TOPIC: Thesis on School Uniforms Have Become an Issue Associated Assignment

The publicity given to parochial schools, private schools, and a few dozen public schools that mandate school uniforms has probably been a factor in the passage of legislation on this topic in at least 25 states. For the most part this legislation gives authority to local boards to implement school uniform policies or to strengthen dress codes. So far, no state has mandated that all schools adopt uniforms. Washington has a clause stating that students who participate in a nationally recognized youth organization must be allowed to wear the organization's uniform "on days that the organization has a scheduled activity." The law also stipulates that a district may not prohibit students from wearing clothing in observance of their religion. A New Hampshire law adds a restriction to local school boards stating that their power is limited "to that required by [the] function of administering public education." (Pipho, 1998, p. 725)
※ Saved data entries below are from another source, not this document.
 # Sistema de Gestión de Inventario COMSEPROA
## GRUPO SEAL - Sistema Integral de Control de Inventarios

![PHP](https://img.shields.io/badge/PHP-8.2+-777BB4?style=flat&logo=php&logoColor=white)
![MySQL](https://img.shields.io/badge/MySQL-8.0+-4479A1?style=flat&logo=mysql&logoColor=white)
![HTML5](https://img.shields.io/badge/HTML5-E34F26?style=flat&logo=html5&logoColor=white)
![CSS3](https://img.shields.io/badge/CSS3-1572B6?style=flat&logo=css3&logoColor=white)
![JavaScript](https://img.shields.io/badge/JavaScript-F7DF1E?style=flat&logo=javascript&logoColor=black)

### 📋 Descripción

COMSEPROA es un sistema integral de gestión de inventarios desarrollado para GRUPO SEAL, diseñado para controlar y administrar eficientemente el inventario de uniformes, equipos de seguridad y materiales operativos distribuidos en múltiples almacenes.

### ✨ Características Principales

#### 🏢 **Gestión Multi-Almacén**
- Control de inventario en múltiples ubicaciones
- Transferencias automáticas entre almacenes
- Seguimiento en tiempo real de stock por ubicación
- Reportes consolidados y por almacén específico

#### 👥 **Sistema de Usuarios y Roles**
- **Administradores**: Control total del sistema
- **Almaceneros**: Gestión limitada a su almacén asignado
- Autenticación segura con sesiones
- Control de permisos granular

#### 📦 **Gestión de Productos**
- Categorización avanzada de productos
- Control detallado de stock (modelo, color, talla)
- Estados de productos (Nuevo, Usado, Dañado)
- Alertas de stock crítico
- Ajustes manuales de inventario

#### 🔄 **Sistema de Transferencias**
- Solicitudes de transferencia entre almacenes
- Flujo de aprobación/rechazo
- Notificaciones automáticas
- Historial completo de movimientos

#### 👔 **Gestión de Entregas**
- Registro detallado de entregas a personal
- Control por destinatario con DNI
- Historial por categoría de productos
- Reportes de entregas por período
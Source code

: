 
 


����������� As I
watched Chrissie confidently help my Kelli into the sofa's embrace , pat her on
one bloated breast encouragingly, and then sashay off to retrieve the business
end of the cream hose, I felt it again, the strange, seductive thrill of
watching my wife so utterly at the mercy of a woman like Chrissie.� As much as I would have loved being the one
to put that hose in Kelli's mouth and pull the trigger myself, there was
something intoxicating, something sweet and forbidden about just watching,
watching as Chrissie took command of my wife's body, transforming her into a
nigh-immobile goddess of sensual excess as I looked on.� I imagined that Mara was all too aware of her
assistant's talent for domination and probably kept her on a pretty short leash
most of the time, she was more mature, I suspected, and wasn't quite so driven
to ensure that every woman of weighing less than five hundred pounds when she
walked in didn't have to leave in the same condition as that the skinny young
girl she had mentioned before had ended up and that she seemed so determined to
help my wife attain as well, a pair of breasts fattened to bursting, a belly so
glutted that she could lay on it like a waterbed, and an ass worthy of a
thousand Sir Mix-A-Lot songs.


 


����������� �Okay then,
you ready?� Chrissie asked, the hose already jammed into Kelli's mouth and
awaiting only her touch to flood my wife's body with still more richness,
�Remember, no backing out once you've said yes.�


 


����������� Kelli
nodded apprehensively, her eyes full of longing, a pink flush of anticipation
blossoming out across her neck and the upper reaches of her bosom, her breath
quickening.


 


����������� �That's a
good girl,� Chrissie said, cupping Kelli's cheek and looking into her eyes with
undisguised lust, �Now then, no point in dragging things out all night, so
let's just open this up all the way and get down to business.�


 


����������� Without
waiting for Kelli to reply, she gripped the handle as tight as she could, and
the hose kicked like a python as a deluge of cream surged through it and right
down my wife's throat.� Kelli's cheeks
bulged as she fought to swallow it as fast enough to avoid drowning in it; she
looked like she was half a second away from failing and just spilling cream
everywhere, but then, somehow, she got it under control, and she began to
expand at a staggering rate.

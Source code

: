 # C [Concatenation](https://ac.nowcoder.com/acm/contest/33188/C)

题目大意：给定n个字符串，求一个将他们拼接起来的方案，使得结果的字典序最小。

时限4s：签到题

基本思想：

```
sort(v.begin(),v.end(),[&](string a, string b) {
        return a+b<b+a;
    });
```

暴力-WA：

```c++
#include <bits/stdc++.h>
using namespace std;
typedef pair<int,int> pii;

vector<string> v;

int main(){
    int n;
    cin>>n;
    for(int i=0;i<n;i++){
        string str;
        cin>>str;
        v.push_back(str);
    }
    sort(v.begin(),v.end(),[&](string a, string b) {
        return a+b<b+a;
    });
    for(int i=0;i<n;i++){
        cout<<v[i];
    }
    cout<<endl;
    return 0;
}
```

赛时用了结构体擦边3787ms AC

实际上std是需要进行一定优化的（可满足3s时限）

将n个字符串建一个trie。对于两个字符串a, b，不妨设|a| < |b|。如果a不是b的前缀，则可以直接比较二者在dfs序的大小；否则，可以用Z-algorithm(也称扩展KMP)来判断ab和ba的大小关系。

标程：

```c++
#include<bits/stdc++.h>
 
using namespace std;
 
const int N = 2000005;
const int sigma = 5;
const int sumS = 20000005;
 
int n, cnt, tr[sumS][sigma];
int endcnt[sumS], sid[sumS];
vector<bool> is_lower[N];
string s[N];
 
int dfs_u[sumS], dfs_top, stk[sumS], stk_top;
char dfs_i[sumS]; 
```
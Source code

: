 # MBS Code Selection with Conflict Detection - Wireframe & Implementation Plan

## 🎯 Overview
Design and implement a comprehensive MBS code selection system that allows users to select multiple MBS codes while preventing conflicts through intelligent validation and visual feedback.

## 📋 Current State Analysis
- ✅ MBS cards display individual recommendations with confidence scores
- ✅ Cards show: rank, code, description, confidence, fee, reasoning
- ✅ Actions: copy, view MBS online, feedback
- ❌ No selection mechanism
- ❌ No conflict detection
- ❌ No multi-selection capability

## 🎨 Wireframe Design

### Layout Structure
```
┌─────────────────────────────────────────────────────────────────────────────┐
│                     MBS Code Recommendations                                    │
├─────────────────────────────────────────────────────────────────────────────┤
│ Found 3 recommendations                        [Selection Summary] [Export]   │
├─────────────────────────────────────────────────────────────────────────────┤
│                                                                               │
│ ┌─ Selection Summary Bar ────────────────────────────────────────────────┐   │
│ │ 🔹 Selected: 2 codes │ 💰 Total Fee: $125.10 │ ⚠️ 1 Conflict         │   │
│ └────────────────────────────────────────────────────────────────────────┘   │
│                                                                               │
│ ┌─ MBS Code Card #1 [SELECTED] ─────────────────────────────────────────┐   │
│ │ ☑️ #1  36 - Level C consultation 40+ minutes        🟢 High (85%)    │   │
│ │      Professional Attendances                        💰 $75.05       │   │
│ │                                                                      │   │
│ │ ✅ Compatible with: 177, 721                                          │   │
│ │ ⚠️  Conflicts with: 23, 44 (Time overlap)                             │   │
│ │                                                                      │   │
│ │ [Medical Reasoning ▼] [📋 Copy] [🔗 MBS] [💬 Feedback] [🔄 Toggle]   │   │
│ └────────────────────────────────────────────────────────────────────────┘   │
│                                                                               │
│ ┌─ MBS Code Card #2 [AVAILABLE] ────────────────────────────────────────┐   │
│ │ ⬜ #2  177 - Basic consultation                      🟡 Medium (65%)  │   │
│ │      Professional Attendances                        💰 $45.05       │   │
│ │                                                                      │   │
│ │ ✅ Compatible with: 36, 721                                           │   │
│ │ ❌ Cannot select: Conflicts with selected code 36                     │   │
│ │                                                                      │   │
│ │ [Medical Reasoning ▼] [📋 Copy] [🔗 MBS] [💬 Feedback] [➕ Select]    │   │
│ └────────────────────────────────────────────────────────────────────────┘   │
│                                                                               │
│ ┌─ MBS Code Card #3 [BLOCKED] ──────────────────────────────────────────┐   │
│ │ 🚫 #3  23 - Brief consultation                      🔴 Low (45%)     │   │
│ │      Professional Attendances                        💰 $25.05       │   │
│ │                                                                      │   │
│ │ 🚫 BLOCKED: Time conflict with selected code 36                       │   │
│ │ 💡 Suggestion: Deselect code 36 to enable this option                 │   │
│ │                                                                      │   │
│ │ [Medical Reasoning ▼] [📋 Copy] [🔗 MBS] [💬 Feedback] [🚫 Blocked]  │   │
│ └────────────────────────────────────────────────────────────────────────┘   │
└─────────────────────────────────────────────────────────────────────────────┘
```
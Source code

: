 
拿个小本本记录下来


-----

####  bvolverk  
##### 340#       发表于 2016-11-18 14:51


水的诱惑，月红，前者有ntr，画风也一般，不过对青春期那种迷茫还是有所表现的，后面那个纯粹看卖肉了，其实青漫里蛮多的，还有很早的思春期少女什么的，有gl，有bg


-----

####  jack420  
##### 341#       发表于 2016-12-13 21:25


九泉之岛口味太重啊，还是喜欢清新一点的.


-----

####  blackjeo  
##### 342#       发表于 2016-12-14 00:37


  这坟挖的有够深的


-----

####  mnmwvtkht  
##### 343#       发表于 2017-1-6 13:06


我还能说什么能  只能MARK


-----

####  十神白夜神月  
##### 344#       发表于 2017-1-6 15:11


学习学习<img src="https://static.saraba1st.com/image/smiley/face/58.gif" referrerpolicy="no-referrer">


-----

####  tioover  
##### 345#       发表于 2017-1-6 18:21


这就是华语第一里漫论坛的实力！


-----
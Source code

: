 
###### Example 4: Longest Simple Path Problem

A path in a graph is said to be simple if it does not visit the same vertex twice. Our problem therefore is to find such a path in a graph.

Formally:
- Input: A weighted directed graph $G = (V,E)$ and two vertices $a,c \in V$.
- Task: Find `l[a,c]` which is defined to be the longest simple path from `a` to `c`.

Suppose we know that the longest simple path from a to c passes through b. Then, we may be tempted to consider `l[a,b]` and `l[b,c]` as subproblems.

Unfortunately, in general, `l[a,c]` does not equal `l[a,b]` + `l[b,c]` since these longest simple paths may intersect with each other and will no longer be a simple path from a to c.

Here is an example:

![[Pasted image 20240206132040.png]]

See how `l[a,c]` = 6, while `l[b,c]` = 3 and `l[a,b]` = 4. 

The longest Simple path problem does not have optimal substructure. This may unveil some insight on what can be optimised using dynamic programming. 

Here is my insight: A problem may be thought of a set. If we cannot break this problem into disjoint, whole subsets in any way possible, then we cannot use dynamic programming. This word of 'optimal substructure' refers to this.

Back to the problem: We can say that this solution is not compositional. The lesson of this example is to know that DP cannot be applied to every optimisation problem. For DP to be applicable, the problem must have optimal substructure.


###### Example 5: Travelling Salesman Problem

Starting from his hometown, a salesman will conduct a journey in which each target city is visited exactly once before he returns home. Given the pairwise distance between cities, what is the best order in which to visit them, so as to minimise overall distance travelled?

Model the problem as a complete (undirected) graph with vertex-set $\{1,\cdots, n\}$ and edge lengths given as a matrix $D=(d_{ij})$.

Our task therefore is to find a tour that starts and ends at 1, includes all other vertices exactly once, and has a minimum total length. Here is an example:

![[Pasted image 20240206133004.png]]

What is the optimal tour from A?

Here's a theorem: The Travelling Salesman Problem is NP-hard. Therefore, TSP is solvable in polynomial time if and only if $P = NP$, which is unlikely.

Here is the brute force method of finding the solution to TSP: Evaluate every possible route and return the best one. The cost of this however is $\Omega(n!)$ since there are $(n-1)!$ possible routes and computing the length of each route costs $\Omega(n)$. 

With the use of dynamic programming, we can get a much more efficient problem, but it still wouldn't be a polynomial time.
One example of such trend making legislation is associated with a 2001 Washington DC bill proposed by Schwartz (R) of DC. In her address to DC congress she stresses statistical changes which have occurred in places where school uniform policies have been adopted:

U.S. Department of Education statistics that show a 36% decrease in crime in Long Beach, Calif., schools in the year after uniforms were made mandatory. Specifically, fights decreased 51%, sex offenses were down 74% and weapons offenses decreased 50%, she said. Uniforms also are mandatory for all elementary students in New York City public schools. "This would solve a lot of the what am I going to wear in the morning - the whole fashion show thing. That, of course, is a problem. And gangs are readily identifiable. This would solve that, too," Mrs. Schwartz said. (Koren, 1999, p. 1)

Stressing the positive outcomes, which could be related to multi-causal relationships, such as greater awareness of the problem of bullying and implementation of zero tolerance polices in many schools that have allowed faculty and administrators greater control over the environment and marked response based action options may be premature but is still worth more than a second look by many schools and districts. If academic improvement, a reduction of school violence and an increased sense of community and safety in school culture indeed result from this relatively minor change schools should look at how school uniform policies could be fundamentally helpful to schools.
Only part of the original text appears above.